TASK GOAL: Within the data below, find the string "presentations" and return each line where it occurs.

::::::::

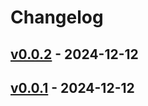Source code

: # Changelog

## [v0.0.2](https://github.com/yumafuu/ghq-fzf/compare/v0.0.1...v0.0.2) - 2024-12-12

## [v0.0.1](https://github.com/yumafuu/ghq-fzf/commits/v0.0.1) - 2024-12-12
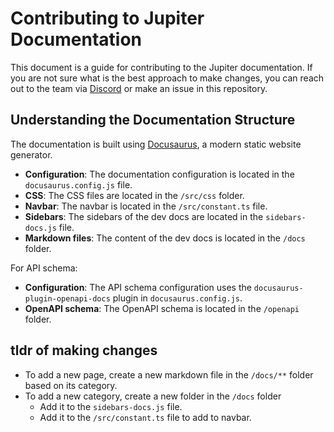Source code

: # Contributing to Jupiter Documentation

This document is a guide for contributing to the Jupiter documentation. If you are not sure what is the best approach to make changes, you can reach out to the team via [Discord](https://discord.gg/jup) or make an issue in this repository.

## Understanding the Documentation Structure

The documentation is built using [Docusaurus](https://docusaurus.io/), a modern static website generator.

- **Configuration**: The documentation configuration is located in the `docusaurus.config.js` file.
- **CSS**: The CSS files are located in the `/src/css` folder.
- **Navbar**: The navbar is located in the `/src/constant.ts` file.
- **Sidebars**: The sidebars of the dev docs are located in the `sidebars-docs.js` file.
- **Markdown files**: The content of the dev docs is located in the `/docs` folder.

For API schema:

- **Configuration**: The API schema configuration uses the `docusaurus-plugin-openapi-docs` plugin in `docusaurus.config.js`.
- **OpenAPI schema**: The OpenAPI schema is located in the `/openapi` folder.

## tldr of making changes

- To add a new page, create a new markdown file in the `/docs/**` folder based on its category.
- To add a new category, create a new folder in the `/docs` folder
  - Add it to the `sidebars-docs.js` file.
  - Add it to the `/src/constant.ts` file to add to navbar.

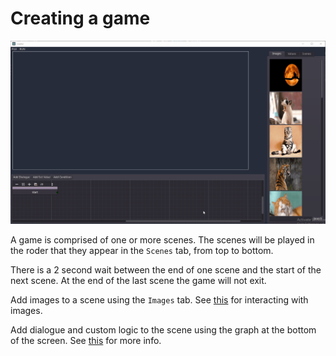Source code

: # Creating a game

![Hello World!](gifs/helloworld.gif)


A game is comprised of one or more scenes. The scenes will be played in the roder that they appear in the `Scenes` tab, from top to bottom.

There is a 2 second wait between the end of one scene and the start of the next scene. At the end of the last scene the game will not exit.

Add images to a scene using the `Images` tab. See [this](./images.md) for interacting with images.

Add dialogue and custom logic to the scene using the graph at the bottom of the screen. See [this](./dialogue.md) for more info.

::::::::

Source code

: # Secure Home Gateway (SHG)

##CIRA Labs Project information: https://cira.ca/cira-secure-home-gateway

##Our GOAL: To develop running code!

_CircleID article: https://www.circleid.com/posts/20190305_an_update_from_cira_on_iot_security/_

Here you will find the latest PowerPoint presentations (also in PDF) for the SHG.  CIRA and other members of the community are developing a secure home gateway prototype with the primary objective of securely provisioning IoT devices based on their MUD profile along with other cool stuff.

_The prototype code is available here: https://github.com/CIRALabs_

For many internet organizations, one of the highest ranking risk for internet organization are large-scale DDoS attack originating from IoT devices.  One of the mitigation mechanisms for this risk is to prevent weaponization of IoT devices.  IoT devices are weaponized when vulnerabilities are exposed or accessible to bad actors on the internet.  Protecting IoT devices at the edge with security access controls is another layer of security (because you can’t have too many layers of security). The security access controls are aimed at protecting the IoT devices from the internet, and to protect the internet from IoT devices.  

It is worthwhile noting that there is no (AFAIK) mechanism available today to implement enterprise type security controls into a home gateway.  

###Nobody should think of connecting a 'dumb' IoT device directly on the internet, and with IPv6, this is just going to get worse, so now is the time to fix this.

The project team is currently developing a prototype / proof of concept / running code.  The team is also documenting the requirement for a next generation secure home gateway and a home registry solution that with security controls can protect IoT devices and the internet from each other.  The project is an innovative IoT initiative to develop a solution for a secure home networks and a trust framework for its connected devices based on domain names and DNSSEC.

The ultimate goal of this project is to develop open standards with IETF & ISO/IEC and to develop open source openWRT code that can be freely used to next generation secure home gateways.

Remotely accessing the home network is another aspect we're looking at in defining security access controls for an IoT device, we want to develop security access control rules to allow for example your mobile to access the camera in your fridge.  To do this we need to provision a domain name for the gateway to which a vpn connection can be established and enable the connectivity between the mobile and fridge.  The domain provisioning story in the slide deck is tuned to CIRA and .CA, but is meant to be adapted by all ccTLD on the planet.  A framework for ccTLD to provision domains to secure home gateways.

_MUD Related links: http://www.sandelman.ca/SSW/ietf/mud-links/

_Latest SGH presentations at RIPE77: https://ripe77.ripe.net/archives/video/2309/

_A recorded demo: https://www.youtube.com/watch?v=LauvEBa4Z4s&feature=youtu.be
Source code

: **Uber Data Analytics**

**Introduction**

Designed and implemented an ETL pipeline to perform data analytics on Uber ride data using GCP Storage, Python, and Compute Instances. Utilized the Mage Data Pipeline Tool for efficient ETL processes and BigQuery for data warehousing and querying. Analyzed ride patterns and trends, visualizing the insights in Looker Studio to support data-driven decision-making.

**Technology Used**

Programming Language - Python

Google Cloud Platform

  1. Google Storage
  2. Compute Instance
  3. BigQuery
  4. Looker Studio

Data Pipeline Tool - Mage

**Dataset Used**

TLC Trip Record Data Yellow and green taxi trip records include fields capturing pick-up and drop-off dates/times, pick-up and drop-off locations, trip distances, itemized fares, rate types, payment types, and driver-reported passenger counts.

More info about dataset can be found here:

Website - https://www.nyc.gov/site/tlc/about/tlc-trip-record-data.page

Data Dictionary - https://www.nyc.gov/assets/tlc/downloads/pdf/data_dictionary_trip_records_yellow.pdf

::::::::

WRITTEN SOLUTION:
Here you will find the latest PowerPoint presentations (also in PDF) for the SHG.  CIRA and other members of the community are developing a secure home gateway prototype with the primary objective of securely provisioning IoT devices based on their MUD profile along with other cool stuff.
_Latest SGH presentations at RIPE77: https://ripe77.ripe.net/archives/video/2309/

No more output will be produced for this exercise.